I am regularly called on to provide forecasts for economic and investment variables such as growth, interest rates, currencies and the share market. These usually come in the form of point forecasts as to where the variable that is being forecast will be in, say, a year’s time or at what will be its rate of return. Forecasts about all sorts of things—from the environment to economics to politics to sports—have become part of everyday life.
Economic and investment-related forecasts are useful as a means of communicating a view. But one of the big lessons I have learnt over the years is that relying too much on precise forecasts when making investment decisions can be dangerous. This was amply demonstrated during the global financial crisis (GFC), but has always been apparent. In particular, there is often a big difference between being right—i.e., getting some forecasts right—and making money.
If forecasting was easy, I wouldn’t be writing this…
…and you wouldn’t be reading it! As my first manager used to tell me, “Forecasting is difficult because it concerns the future.” The difficulty of getting economic forecasts right is reflected in the long list of jokes about economists and their forecasts. Here are some:
Three economists went target shooting. The first missed by a metre to the right; the second missed by a metre to the left; and the third exclaimed, “We got it!”
An economist will know tomorrow why the things she or he predicted yesterday didn’t happen.
For every economist there exists an equal and opposite economist.
Economists have predicted six of the last two recessions.
Hit and miss
It is well-known that when the consensus (or average) forecast is compared to the actual outcome, it is often wide of the mark. This is particularly so when there has been a major change in direction for the variable being forecast—such as around events such as the tech wreck in the early 2000s and the GFC. This applies not only to economists’ forecasts for economic variables, but also to share analysts’ forecasts for company profits and to most forecasts across most disciplines, except to those for which precise linear relationships apply.

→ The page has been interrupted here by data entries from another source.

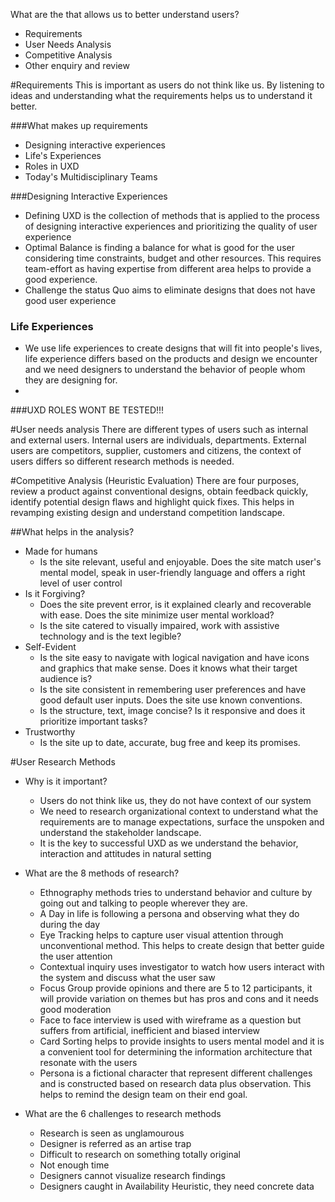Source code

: 
What are the that allows us to better understand users?

* Requirements
* User Needs Analysis
* Competitive Analysis
* Other enquiry and review

#Requirements
This is important as users do not think like us. By listening to ideas and understanding what the requirements helps us to understand it better.

###What makes up requirements
* Designing interactive experiences
* Life's Experiences
* Roles in UXD
* Today's Multidisciplinary Teams 

###Designing Interactive Experiences
* Defining UXD is the collection of methods that is applied to the process of designing interactive experiences and prioritizing the quality of user experience  
* Optimal Balance is finding a balance for what is good for the user considering time constraints, budget and other resources. This requires team-effort as having expertise from different area helps to provide a good experience.
* Challenge the status Quo aims to eliminate designs that does not have good user experience
### Life Experiences 
* We use life experiences to create designs that will fit into people's lives, life experience differs based on the products and design we encounter and we need designers to understand the behavior of people whom they are designing for.
* <!-- INSET EXAMPLE FROM SLIDES -->

###UXD ROLES WONT BE TESTED!!!

#User needs analysis
There are different types of users such as internal and external users. Internal users are individuals, departments. External users are competitors, supplier, customers and citizens, the context of users differs so different research methods is needed.

#Competitive Analysis (Heuristic Evaluation)
There are four purposes, review a product against conventional designs, obtain feedback quickly, identify potential design flaws and highlight quick fixes. This helps in revamping existing design and understand competition landscape.

##What helps in the analysis?
* Made for humans
  - Is the site relevant, useful and enjoyable. Does the site match user's mental model, speak in user-friendly language and offers a right level of user control
* Is it Forgiving?
  - Does the site prevent error, is it explained clearly and recoverable with ease. Does the site minimize user mental workload?
  - Is the site catered to visually impaired, work with assistive technology and is the text legible?
* Self-Evident 
  - Is the site easy to navigate with logical navigation and have icons and graphics that make sense. Does it knows what their target audience is?
  - Is the site consistent in remembering user preferences and have good default user inputs. Does the site use known conventions.
  - Is the structure, text, image concise? Is it responsive and does it prioritize important tasks?
* Trustworthy 
  - Is the site up to date, accurate, bug free and keep its promises.

#User Research Methods
* Why is it important?
  - Users do not think like us, they do not have context of our system
  - We need to research organizational context to understand what the requirements are to manage expectations, surface the unspoken and understand the stakeholder landscape.
  - It is the key to successful UXD as we understand the behavior, interaction and attitudes in natural setting


* What are the 8 methods of research?
  - Ethnography methods tries to understand behavior and culture by going out and talking to people wherever they are.
  - A Day in life is following a persona and observing what they do during the day
  - Eye Tracking helps to capture user visual attention through unconventional method. This helps to create design that better guide the user attention
  - Contextual inquiry uses investigator to watch how users interact with the system and discuss what the user saw
  - Focus Group provide opinions and there are 5 to 12 participants, it will provide variation on themes but has pros and cons and it needs good moderation
  - Face to face interview is used with wireframe as a question but suffers from artificial, inefficient and biased interview 
  - Card Sorting helps to provide insights to users mental model and it is a convenient tool for determining the information architecture that resonate with the users
  - Persona is a fictional character that represent different challenges and is constructed based on research data plus observation. This helps to remind the design team on their end goal.

* What are the 6 challenges to research methods
  - Research is seen as unglamourous
  - Designer is referred as an artise trap
  - Difficult to research on something totally original
  - Not enough time
  - Designers cannot visualize research findings
  - Designers caught in Availability Heuristic, they need concrete data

And, of course, the bigger the call, invariably the bigger the miss. There are numerous examples of gurus using grand economic, demographic or financial theories—usually resulting in forecasts of “new eras” or “great depressions”—who may get their time in the sun but who also usually spend years either before, or after, losing money.

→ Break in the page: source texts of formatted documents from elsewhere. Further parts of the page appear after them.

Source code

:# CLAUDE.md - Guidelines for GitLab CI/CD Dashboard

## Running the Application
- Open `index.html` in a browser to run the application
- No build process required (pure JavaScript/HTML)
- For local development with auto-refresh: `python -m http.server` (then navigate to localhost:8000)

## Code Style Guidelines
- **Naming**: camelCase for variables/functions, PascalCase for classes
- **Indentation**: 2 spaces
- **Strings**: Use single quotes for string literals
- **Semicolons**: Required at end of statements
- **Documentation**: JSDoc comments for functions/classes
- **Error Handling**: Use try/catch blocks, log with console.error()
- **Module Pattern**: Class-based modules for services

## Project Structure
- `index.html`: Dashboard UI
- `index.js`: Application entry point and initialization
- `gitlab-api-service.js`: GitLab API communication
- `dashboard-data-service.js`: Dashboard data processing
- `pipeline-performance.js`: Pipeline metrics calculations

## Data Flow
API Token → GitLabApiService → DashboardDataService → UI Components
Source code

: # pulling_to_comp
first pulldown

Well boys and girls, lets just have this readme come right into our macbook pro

Grand prognostications of doom can be particularly alluring, and wrong. Calls that the world is about to bump into some physical limit, causing some sort of “great disruption”, have been made with amusing regularity over the last 200 years. Amongst my favourites is Ravi Batra’s The Great Depression of 1990. Well, that didn’t happen, so it was just delayed to The Crash of the Millennium that foresaw an inflationary depression, which didn’t happen either.
Psychology and forecasting
Forecasts for economic and investment indicators can be useful but must be treated with care:
Like everyone, forecasters suffer from psychological biases, including the tendencies to assume the current state of the world will continue, to look for confirming evidence in new information, to only slowly adjust forecasts to new information and to have excessive confidence in their own ability to foresee the future.

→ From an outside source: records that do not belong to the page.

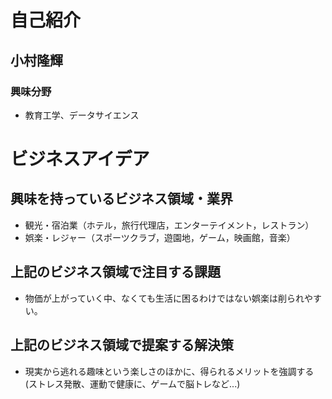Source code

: # 自己紹介

## 小村隆輝

### 興味分野

- 教育工学、データサイエンス

# ビジネスアイデア

## 興味を持っているビジネス領域・業界

- 観光・宿泊業（ホテル，旅行代理店，エンターテイメント，レストラン）
- 娯楽・レジャー（スポーツクラブ，遊園地，ゲーム，映画館，音楽）

## 上記のビジネス領域で注目する課題
- 物価が上がっていく中、なくても生活に困るわけではない娯楽は削られやすい。
## 上記のビジネス領域で提案する解決策
- 現実から逃れる趣味という楽しさのほかに、得られるメリットを強調する(ストレス発散、運動で健康に、ゲームで脳トレなど...)
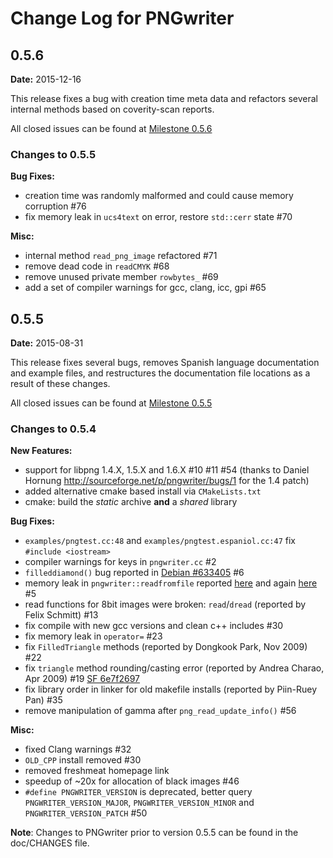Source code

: Change Log for PNGwriter
========================

0.5.6
-----
**Date:** 2015-12-16

This release fixes a bug with creation time meta data and refactors several
internal methods based on coverity-scan reports.

All closed issues can be found at
  [Milestone 0.5.6](https://github.com/pngwriter/pngwriter/issues?q=milestone%3A0.5.6)

### Changes to 0.5.5

**Bug Fixes:**
  - creation time was randomly malformed and could cause memory corruption #76
  - fix memory leak in `ucs4text` on error, restore `std::cerr` state #70

**Misc:**
  - internal method `read_png_image` refactored #71
  - remove dead code in `readCMYK` #68
  - remove unused private member `rowbytes_` #69
  - add a set of compiler warnings for gcc, clang, icc, gpi #65


0.5.5
-----
**Date:** 2015-08-31

This release fixes several bugs, removes Spanish language documentation and
example files, and restructures the documentation file locations as a result of
these changes.

All closed issues can be found at
  [Milestone 0.5.5](https://github.com/pngwriter/pngwriter/issues?milestone=1&state=closed)

### Changes to 0.5.4

**New Features:**
  - support for libpng 1.4.X, 1.5.X and 1.6.X #10 #11 #54
    (thanks to Daniel Hornung http://sourceforge.net/p/pngwriter/bugs/1 for the 1.4 patch)
  - added alternative cmake based install via `CMakeLists.txt`
  - cmake: build the *static* archive **and** a *shared* library

**Bug Fixes:**
  - `examples/pngtest.cc:48` and `examples/pngtest.espaniol.cc:47` fix `#include <iostream>`
  - compiler warnings for keys in `pngwriter.cc` #2
  - `filleddiamond()` bug reported in
    [Debian #633405](http://bugs.debian.org/cgi-bin/bugreport.cgi?bug=633405) #6
  - memory leak in `pngwriter::readfromfile` reported
    [here](http://sourceforge.net/p/pngwriter/discussion/238247/thread/15ee786c/)
    and again [here](http://sourceforge.net/p/pngwriter/bugs/2/) #5
  - read functions for 8bit images were broken: `read`/`dread` (reported by Felix Schmitt) #13
  - fix compile with new gcc versions and clean c++ includes #30
  - fix memory leak in `operator=` #23
  - fix `FilledTriangle` methods (reported by Dongkook Park, Nov 2009) #22
  - fix `triangle` method rounding/casting error (reported by Andrea Charao, Apr 2009) #19
    [SF 6e7f2697](http://sourceforge.net/p/pngwriter/discussion/238247/thread/6e7f2697/)
  - fix library order in linker for old makefile installs (reported by Piin-Ruey Pan) #35
  - remove manipulation of gamma after `png_read_update_info()` #56

**Misc:**
  - fixed Clang warnings #32
  - `OLD_CPP` install removed #30
  - removed freshmeat homepage link
  - speedup of ~20x for allocation of black images #46
  - `#define PNGWRITER_VERSION` is deprecated, better query `PNGWRITER_VERSION_MAJOR`,
    `PNGWRITER_VERSION_MINOR` and `PNGWRITER_VERSION_PATCH` #50


**Note**: Changes to PNGwriter prior to version 0.5.5 can be found in the doc/CHANGES file.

Quantitative-point forecasts—e.g., that the S&P 500 Index will be 2450 by December 31—convey no information regarding the risks surrounding the forecasts. They are conditional upon the information available when the forecasts were made. As new information appears, the forecasts should change.
In investment management, what counts is the relative direction of one investment alternative versus others—precisely where they end up is of little consequence.
The difficulty in forecasting financial variables is made harder by the need to work out what is already factored in to markets. And rules of logic often don’t apply. Trying to get a handle on that and presenting it as a precise forecast or a grand market call is not easy.
Why are forecasts treated with such reverence?
First, many see the world through the rear-view mirror in which everything seems clear and assume that the future must be easy to forecast, too, for anyone who has the expertise. Second, and more fundamentally, precise quantified forecasts seem to provide a degree of certainty in an otherwise uncertain world. And finally, prognostications of doom can be alluring because investors suffer from a behavioural trait known as “loss aversion”. A loss in financial wealth is felt much more distastefully than the beneficial impact of the same-sized gain. Flowing from this, the prognosticators of gloom are more likely to be revered as deep thinkers than are the optimists.
What to do? Three things to consider.
First, don’t over-rely on expert forecasts. While point forecasts can help communicate a view, the real value in investment experts is to provide an understanding of the issues around investment markets and to put things in context. This is particularly important in being able to turn down the noise.
Second, invest for the long-term. Get a long-term plan that suits your level of wealth, age, tolerance of volatility, and stick to it.
Finally, if you are going to actively manage your investments, make sure you have a disciplined process. Ideally, this should rely on a wide range of indicators—such as valuation measures, indicators that relate to where we are in the economic and profit cycles, measures of liquidity (or some guide to the flow of funds available to invest), measures of market sentiment (the crowd is often wrong) and technical readings based on historic price patterns. Forecasting should not be central to your process. My preference is to focus on key themes as opposed to precise point forecasts.
It is always tempting to believe that you or someone else can perfectly forecast the market. However, as Ringo Starr said, “It don’t come easy!” There are plenty of investors who have been “right” on some particular market call but lost a bundle by executing too early or hanging on to it for too long. The key is to know when expert views can be of use, but stick to a strategy designed to attain your goals.